## TASK REQUIREMENTS
The line that contains "wherever it is" marks the end: retype the data below exactly from its first line through that line.

*** STUDY MATERIAL

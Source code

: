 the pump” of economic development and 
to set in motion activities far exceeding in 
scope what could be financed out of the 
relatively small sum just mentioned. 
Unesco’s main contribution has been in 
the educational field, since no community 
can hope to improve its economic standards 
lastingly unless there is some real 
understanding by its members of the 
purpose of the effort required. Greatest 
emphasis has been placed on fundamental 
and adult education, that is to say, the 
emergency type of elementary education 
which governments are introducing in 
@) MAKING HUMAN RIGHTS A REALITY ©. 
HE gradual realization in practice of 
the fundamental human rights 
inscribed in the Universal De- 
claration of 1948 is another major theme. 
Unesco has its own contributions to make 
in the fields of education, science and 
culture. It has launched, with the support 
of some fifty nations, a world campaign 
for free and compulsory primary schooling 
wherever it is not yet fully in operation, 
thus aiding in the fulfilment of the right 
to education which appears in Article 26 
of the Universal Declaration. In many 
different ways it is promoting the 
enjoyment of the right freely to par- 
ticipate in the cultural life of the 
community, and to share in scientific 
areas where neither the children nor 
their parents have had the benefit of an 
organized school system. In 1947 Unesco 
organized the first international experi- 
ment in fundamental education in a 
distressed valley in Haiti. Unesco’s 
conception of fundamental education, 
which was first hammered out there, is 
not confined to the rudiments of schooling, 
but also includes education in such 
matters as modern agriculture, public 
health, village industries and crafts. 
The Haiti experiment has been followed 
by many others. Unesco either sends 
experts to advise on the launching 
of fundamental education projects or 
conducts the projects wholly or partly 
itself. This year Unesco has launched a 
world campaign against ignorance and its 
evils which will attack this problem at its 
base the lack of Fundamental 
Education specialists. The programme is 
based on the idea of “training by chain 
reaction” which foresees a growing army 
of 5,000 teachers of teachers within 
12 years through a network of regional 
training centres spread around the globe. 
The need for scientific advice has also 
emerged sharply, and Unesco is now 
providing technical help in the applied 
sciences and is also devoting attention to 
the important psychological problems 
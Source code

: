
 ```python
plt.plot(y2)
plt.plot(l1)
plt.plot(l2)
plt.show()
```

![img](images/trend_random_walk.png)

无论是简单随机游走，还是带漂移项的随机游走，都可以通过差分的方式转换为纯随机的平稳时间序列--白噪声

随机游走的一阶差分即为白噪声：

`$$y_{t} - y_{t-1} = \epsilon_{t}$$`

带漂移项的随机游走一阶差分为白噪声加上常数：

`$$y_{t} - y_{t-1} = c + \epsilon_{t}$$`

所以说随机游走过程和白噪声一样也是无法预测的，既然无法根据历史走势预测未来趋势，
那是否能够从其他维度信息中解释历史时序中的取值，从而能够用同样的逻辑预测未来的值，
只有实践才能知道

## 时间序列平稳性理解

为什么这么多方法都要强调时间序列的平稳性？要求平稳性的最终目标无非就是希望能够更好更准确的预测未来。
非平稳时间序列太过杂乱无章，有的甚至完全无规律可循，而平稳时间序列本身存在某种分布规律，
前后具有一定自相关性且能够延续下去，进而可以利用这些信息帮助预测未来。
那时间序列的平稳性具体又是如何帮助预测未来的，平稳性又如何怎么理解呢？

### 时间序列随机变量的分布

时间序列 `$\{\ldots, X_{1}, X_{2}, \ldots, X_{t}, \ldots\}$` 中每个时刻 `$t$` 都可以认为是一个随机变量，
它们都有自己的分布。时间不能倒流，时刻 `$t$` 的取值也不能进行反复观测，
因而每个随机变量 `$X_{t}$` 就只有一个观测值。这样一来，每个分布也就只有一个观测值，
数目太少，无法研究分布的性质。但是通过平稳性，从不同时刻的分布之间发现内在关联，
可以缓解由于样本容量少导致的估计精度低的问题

******

## SOLUTION TO THIS TASK
Source code

: the pump” of economic development and 
to set in motion activities far exceeding in 
scope what could be financed out of the 
relatively small sum just mentioned. 
Unesco’s main contribution has been in 
the educational field, since no community 
can hope to improve its economic standards 
lastingly unless there is some real 
understanding by its members of the 
purpose of the effort required. Greatest 
emphasis has been placed on fundamental 
and adult education, that is to say, the 
emergency type of elementary education 
which governments are introducing in 
@) MAKING HUMAN RIGHTS A REALITY ©. 
HE gradual realization in practice of 
the fundamental human rights 
inscribed in the Universal De- 
claration of 1948 is another major theme. 
Unesco has its own contributions to make 
in the fields of education, science and 
culture. It has launched, with the support 
of some fifty nations, a world campaign 
for free and compulsory primary schooling 
wherever it is not yet fully in operation, 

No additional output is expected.